[Data to process Boundary: Start]
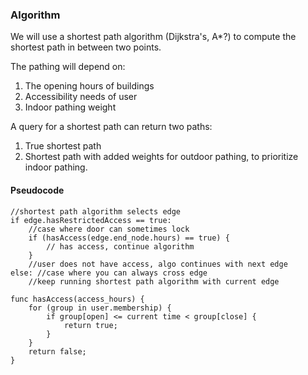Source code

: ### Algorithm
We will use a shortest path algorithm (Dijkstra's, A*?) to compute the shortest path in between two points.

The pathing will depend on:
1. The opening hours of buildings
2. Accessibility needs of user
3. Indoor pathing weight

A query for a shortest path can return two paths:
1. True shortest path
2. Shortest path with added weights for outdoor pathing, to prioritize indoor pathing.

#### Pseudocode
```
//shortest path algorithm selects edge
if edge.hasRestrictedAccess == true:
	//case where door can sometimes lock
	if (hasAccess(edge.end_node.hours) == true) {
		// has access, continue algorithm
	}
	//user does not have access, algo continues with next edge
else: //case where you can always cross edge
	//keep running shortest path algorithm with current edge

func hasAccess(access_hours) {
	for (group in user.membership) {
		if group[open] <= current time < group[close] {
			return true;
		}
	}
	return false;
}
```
[Data to process Boundary: End]
If a line of the records includes the string "group", copy it out.

**Answer space:**
	for (group in user.membership) {
		if group[open] <= current time < group[close] {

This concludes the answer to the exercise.